Content starts
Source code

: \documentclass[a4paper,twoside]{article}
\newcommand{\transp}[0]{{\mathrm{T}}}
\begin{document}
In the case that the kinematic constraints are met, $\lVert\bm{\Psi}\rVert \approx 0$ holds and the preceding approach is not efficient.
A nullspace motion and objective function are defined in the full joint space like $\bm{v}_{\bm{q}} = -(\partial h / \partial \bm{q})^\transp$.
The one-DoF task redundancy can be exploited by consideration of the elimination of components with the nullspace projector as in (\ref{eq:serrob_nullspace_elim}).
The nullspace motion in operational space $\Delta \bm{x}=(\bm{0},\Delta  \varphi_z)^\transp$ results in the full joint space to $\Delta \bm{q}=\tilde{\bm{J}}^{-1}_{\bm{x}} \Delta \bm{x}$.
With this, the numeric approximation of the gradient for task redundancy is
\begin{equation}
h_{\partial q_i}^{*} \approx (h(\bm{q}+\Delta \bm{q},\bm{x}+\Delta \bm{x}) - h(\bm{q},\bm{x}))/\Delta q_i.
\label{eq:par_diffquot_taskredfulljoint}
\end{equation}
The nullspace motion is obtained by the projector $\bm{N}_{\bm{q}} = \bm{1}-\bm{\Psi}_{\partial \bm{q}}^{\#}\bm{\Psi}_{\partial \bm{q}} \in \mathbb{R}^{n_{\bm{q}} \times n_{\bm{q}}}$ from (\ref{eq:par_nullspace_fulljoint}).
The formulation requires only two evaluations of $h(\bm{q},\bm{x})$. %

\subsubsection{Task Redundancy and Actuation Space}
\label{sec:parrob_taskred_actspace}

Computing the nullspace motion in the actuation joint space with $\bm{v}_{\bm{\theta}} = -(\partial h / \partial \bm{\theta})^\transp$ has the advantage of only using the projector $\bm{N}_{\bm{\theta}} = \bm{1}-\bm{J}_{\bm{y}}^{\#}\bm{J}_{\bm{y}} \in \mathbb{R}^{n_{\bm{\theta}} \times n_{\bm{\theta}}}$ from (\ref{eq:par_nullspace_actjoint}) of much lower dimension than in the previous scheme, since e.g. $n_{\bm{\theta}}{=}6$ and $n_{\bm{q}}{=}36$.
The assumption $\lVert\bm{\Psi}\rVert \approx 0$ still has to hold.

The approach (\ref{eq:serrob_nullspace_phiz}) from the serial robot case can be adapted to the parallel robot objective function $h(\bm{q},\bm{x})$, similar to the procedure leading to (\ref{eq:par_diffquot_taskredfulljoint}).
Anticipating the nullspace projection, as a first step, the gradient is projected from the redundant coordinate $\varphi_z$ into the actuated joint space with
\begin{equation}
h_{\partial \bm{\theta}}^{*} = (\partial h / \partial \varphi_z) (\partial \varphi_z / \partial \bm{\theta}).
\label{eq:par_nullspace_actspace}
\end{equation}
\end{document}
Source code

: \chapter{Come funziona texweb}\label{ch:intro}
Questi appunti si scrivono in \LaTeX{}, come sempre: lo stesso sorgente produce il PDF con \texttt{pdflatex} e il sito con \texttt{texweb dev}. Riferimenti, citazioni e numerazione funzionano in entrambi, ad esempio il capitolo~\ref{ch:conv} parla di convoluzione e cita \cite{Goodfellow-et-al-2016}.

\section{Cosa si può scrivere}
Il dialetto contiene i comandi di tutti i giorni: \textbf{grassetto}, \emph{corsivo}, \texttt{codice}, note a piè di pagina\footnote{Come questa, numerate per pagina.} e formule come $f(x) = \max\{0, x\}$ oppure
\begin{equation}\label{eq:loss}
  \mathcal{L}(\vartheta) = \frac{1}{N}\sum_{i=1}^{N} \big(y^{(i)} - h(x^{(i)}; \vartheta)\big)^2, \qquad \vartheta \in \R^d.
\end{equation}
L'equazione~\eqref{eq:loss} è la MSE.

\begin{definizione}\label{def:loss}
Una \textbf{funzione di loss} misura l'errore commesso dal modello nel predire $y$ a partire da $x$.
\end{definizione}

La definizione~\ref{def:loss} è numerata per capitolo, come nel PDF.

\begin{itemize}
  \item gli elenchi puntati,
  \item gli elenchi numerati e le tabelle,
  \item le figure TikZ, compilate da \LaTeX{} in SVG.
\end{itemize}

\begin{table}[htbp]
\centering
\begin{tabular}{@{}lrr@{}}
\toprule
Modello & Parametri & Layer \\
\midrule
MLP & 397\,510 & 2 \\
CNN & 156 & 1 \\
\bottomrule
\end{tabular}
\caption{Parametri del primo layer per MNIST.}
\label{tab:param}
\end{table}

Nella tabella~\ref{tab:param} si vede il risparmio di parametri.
Content ends
Repeat the material above in full. Change no word.

Source code

: \documentclass[a4paper,twoside]{article}
\newcommand{\transp}[0]{{\mathrm{T}}}
\begin{document}
In the case that the kinematic constraints are met, $\lVert\bm{\Psi}\rVert \approx 0$ holds and the preceding approach is not efficient.
A nullspace motion and objective function are defined in the full joint space like $\bm{v}_{\bm{q}} = -(\partial h / \partial \bm{q})^\transp$.
The one-DoF task redundancy can be exploited by consideration of the elimination of components with the nullspace projector as in (\ref{eq:serrob_nullspace_elim}).
The nullspace motion in operational space $\Delta \bm{x}=(\bm{0},\Delta  \varphi_z)^\transp$ results in the full joint space to $\Delta \bm{q}=\tilde{\bm{J}}^{-1}_{\bm{x}} \Delta \bm{x}$.
With this, the numeric approximation of the gradient for task redundancy is
\begin{equation}
h_{\partial q_i}^{*} \approx (h(\bm{q}+\Delta \bm{q},\bm{x}+\Delta \bm{x}) - h(\bm{q},\bm{x}))/\Delta q_i.
\label{eq:par_diffquot_taskredfulljoint}
\end{equation}
The nullspace motion is obtained by the projector $\bm{N}_{\bm{q}} = \bm{1}-\bm{\Psi}_{\partial \bm{q}}^{\#}\bm{\Psi}_{\partial \bm{q}} \in \mathbb{R}^{n_{\bm{q}} \times n_{\bm{q}}}$ from (\ref{eq:par_nullspace_fulljoint}).
The formulation requires only two evaluations of $h(\bm{q},\bm{x})$. %

\subsubsection{Task Redundancy and Actuation Space}
\label{sec:parrob_taskred_actspace}

Computing the nullspace motion in the actuation joint space with $\bm{v}_{\bm{\theta}} = -(\partial h / \partial \bm{\theta})^\transp$ has the advantage of only using the projector $\bm{N}_{\bm{\theta}} = \bm{1}-\bm{J}_{\bm{y}}^{\#}\bm{J}_{\bm{y}} \in \mathbb{R}^{n_{\bm{\theta}} \times n_{\bm{\theta}}}$ from (\ref{eq:par_nullspace_actjoint}) of much lower dimension than in the previous scheme, since e.g. $n_{\bm{\theta}}{=}6$ and $n_{\bm{q}}{=}36$.
The assumption $\lVert\bm{\Psi}\rVert \approx 0$ still has to hold.

The approach (\ref{eq:serrob_nullspace_phiz}) from the serial robot case can be adapted to the parallel robot objective function $h(\bm{q},\bm{x})$, similar to the procedure leading to (\ref{eq:par_diffquot_taskredfulljoint}).
Anticipating the nullspace projection, as a first step, the gradient is projected from the redundant coordinate $\varphi_z$ into the actuated joint space with
\begin{equation}
h_{\partial \bm{\theta}}^{*} = (\partial h / \partial \varphi_z) (\partial \varphi_z / \partial \bm{\theta}).
\label{eq:par_nullspace_actspace}
\end{equation}
\end{document}
Source code

: \chapter{Come funziona texweb}\label{ch:intro}
Questi appunti si scrivono in \LaTeX{}, come sempre: lo stesso sorgente produce il PDF con \texttt{pdflatex} e il sito con \texttt{texweb dev}. Riferimenti, citazioni e numerazione funzionano in entrambi, ad esempio il capitolo~\ref{ch:conv} parla di convoluzione e cita \cite{Goodfellow-et-al-2016}.

\section{Cosa si può scrivere}
Il dialetto contiene i comandi di tutti i giorni: \textbf{grassetto}, \emph{corsivo}, \texttt{codice}, note a piè di pagina\footnote{Come questa, numerate per pagina.} e formule come $f(x) = \max\{0, x\}$ oppure
\begin{equation}\label{eq:loss}
  \mathcal{L}(\vartheta) = \frac{1}{N}\sum_{i=1}^{N} \big(y^{(i)} - h(x^{(i)}; \vartheta)\big)^2, \qquad \vartheta \in \R^d.
\end{equation}
L'equazione~\eqref{eq:loss} è la MSE.

\begin{definizione}\label{def:loss}
Una \textbf{funzione di loss} misura l'errore commesso dal modello nel predire $y$ a partire da $x$.
\end{definizione}

La definizione~\ref{def:loss} è numerata per capitolo, come nel PDF.

\begin{itemize}
  \item gli elenchi puntati,
  \item gli elenchi numerati e le tabelle,
  \item le figure TikZ, compilate da \LaTeX{} in SVG.
\end{itemize}

\begin{table}[htbp]
\centering
\begin{tabular}{@{}lrr@{}}
\toprule
Modello & Parametri & Layer \\
\midrule
MLP & 397\,510 & 2 \\
CNN & 156 & 1 \\
\bottomrule
\end{tabular}
\caption{Parametri del primo layer per MNIST.}
\label{tab:param}
\end{table}

Nella tabella~\ref{tab:param} si vede il risparmio di parametri.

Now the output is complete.